Top 2013 stories from Medical Lake sports - Medical Lake cruises to 2013 state cross country crown

Team picks up slack for injured Micah Dingfield, wins first state title

Micah Dingfield led the Medical Lake boy's cross country team to Pasco and gave them the chance to win a state championship.

And the team returned the favor, helping carry the weight last Saturday and delivering that first-ever state championship at Sun Willows Golf Course. The Cardinals scored 72 points to easily outdistance LaCenter's 112 and the 128 from Meridian, delivering the school its fifth overall state title.

Little did anyone know that Dingfield's dominating Most Valuable Runner, first-place performance Nov. 2 at the windy Plantes Ferry Park that led the Cardinals to the District 6-7 championship – and the automatic team berth at state – was done despite a painful stress fracture in his foot.

"Micah ran with a stress fracture at districts and we didn't know it," Cardinals co-coach Gene Blankenship said.

He found out Thursday that his junior star was seriously hobbled. "We pretty much left it up to his parents and him to run or not on Saturday," Blankenship said. "He chose and the parents said fine."

Picking up for his injured teammate was junior Domenic Rehm who was the top ML runner in a time of 16 minutes, 24.6 seconds, seventh overall in a field topped by the 15:50.8 of Graham Peet from Northwest High School in Seattle.

Dingfield still clocked a 16:39.7 and finished second for his team and 12th overall. Tim Chernisoff was third, 16th overall and Jacob Dingfield fourth and 19th with a 16:51.2 as Medical Lake dominated with four runners in the top-20.

Blankenship and co-coach David McNeil routinely crunch numbers and know all the likely scenarios.

"We thought we would score about 67 and nobody would be under 100 besides us," Blankenship said. "As it turned out it was 72 and nobody else was under 100 except us."

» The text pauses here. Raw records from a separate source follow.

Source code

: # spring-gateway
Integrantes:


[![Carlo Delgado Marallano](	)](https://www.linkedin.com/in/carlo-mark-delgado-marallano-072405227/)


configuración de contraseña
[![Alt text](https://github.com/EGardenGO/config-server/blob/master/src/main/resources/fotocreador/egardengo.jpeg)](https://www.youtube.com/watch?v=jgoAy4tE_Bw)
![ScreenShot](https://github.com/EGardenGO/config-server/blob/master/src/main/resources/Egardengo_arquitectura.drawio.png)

How important was Dingfield's contribution? "If he had not run we would have finished fifth," Blankenship said.

"I'm going to tell you, everyone picked it up, Tim Chernisoff PR'd by a long ways," Blankenship said. "We had four kids under 17 (minutes) for the first time; Noah (Kroeze) our fifth guy ran 17.11 and he finished 36th."

But even with the adding up numbers in advance and continuing to crunch them as the race went on, Blankenship was still nervous. "I said we had to have won this thing," Blankenship said. On the other hand, "Did I miss someone?"

"It's lucky we didn't have to go to the sixth man," Blankenship explained. And that's not a knock on John Pineda who broke the 18-minute barrier for the first time – and did so by a long ways – with a 17.11. Freshman Mark Jensen was ML's No. 7 at 18:08.

The Cardinal girls, 10th in the competition, "ran real good and we had six of the seven girls PR," led by the team's top finisher, junior Maleeka Wegner's 20:39 who was 33rd overall. Junior Kaylin Sattler's 20:45 was 36th and second and Mariah Pena, a freshman, third at 20:51.

"It was a little disappointing, but they still gave us everything they had," considering ML was eighth in 2012.

Sakaiya McCoy, whose efforts in the Bi-Districts Nov. 2 got the Cardinals to state as a team, was hurting and finished fourth.

The nice thing for Blankenship, "Everyone comes back for us next year except for Abby (Morrison), she ran sixth girl for us," Blankenship said of the team's only senior.